Skip to content

Verpachte gronden in box 3

Content voor publicatie in Nieuwe Oogst, geschreven door Ellen Smit, lid van de Vaksectie Recht namens Countus. Gepubliceerd in NO d.d. 21 november 2020.

Over de wijze waarop verpachte gronden in box 3 worden belast is veel kritiek omdat de verschuldigde belasting in veel gevallen de ontvangen pacht overstijgt. Ellen Smit, lid van de Vaksectie Recht van de VLB namens Countus, beantwoordt de vraag of hierin verandering komt.

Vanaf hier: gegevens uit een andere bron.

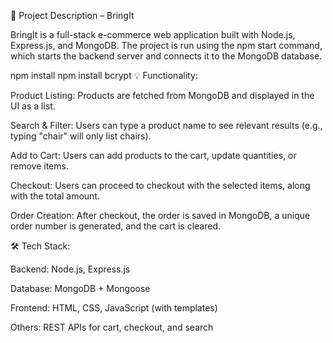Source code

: 📌 Project Description – BringIt

BringIt is a full-stack e-commerce web application built with Node.js, Express.js, and MongoDB. The project is run using the npm start command, which starts the backend server and connects it to the MongoDB database.

npm install
npm install bcrypt
💡 Functionality:

Product Listing: Products are fetched from MongoDB and displayed in the UI as a list.

Search & Filter: Users can type a product name to see relevant results (e.g., typing "chair" will only list chairs).

Add to Cart: Users can add products to the cart, update quantities, or remove items.

Checkout: Users can proceed to checkout with the selected items, along with the total amount.

Order Creation: After checkout, the order is saved in MongoDB, a unique order number is generated, and the cart is cleared.

🛠 Tech Stack:

Backend: Node.js, Express.js

Database: MongoDB + Mongoose

Frontend: HTML, CSS, JavaScript (with templates)

Others: REST APIs for cart, checkout, and search
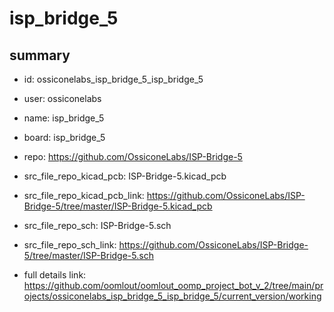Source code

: # isp_bridge_5
 
## summary 
* id: ossiconelabs_isp_bridge_5_isp_bridge_5
* user: ossiconelabs
* name: isp_bridge_5
* board: isp_bridge_5
* repo: https://github.com/OssiconeLabs/ISP-Bridge-5
* src_file_repo_kicad_pcb: ISP-Bridge-5.kicad_pcb
* src_file_repo_kicad_pcb_link: https://github.com/OssiconeLabs/ISP-Bridge-5/tree/master/ISP-Bridge-5.kicad_pcb


* src_file_repo_sch: ISP-Bridge-5.sch
* src_file_repo_sch_link: https://github.com/OssiconeLabs/ISP-Bridge-5/tree/master/ISP-Bridge-5.sch
* full details link: https://github.com/oomlout/oomlout_oomp_project_bot_v_2/tree/main/projects/ossiconelabs_isp_bridge_5_isp_bridge_5/current_version/working  







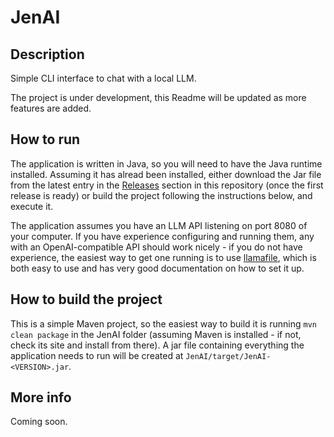 # JenAI

## Description

Simple CLI interface to chat with a local LLM.

The project is under development, this Readme will be updated as more features are added.

## How to run

The application is written in Java, so you will need to have the Java runtime installed. Assuming it has alread been installed, either download the Jar file from the latest entry in the [Releases](https://github.com/ceccon-t/JenAI/releases) section in this repository (once the first release is ready) or build the project following the instructions below, and execute it.

The application assumes you have an LLM API listening on port 8080 of your computer. If you have experience configuring and running them, any with an OpenAI-compatible API should work nicely - if you do not have experience, the easiest way to get one running is to use [llamafile](https://github.com/mozilla-Ocho/llamafile), which is both easy to use and has very good documentation on how to set it up.

## How to build the project

This is a simple Maven project, so the easiest way to build it is running `mvn clean package` in the JenAI folder (assuming Maven is installed - if not, check its site and install from there). A jar file containing everything the application needs to run will be created at `JenAI/target/JenAI-<VERSION>.jar`.

## More info

Coming soon.

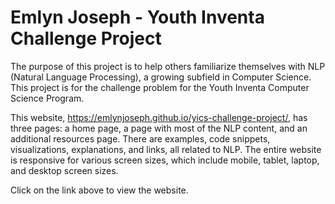 # Emlyn Joseph - Youth Inventa Challenge Project
The purpose of this project is to help others familiarize themselves with NLP (Natural Language Processing), a growing subfield in Computer Science. 
This project is for the challenge problem for the Youth Inventa Computer Science Program.

This website, https://emlynjoseph.github.io/yics-challenge-project/, has three pages: a home page, a page with most of the NLP content, and an additional resources page.
There are examples, code snippets, visualizations, explanations, and links, all related to NLP.
The entire website is responsive for various screen sizes, which include mobile, tablet, laptop, and desktop screen sizes.

Click on the link above to view the website.
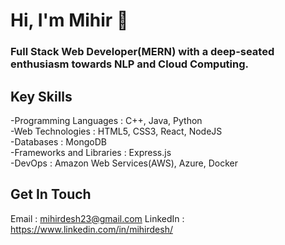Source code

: 



# Hi, I'm Mihir 👋
### Full Stack Web Developer(MERN) with a deep-seated enthusiasm towards NLP and Cloud Computing.
<!--
**MihirDesh/MihirDesh** is a ✨ _special_ ✨ repository because its `README.md` (this file) appears on your GitHub profile.

Here are some ideas to get you started:


- 🔭 I’m currently working on ...
- 🌱 I’m currently learning ...
- 👯 I’m looking to collaborate on ...
- 🤔 I’m looking for help with ...
- 💬 Ask me about ...
- 📫 How to reach me: ...
- 😄 Pronouns: ...
- ⚡ Fun fact: ...
-->
## Key Skills
-Programming Languages : C++, Java, Python <br/>
-Web Technologies : HTML5, CSS3, React, NodeJS <br/>
-Databases : MongoDB <br/>
-Frameworks and Libraries : Express.js <br/>
-DevOps : Amazon Web Services(AWS), Azure, Docker <br/>

## Get In Touch
Email : <mihirdesh23@gmail.com>
LinkedIn : <https://www.linkedin.com/in/mihirdesh/>

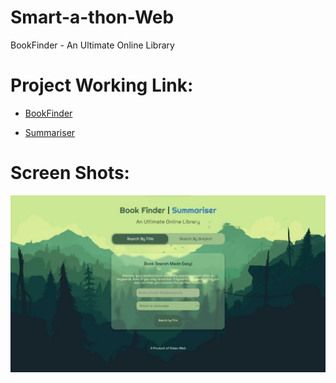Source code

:# Smart-a-thon-Web
BookFinder - An Ultimate Online Library

# Project Working Link: 

- [BookFinder](https://bookfinder-54817.web.app/)<br>

- [Summariser](https://bookfinder-54817.web.app/textSummarise.html)

# Screen Shots:

![Book Finder](https://raw.githubusercontent.com/Oxlac-Hackathons/Smart-a-thon-Web/main/1.jpg)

In box 3 wordt het inkomen uit sparen en beleggen belast met 30% (vanaf 2021 31%) inkomstenbelasting. Niet het daadwerkelijke inkomen uit vermogen wordt belast, maar een forfaitair rendement; het rendement wordt op een bepaald percentage van het vermogen gesteld. De hoogte van dit percentage is afhankelijk van de hoogte van het vermogen. Een hoger vermogen leidt tot een hoger percentage, waarbij er drie schijven van toepassing zijn.

De laatste jaren is er veel discussie over box 3, met name omdat het werkelijke rendement sterk kan afwijken van het fictieve rendement in box 3. Dat kan ook bij verpachte gronden het geval zijn.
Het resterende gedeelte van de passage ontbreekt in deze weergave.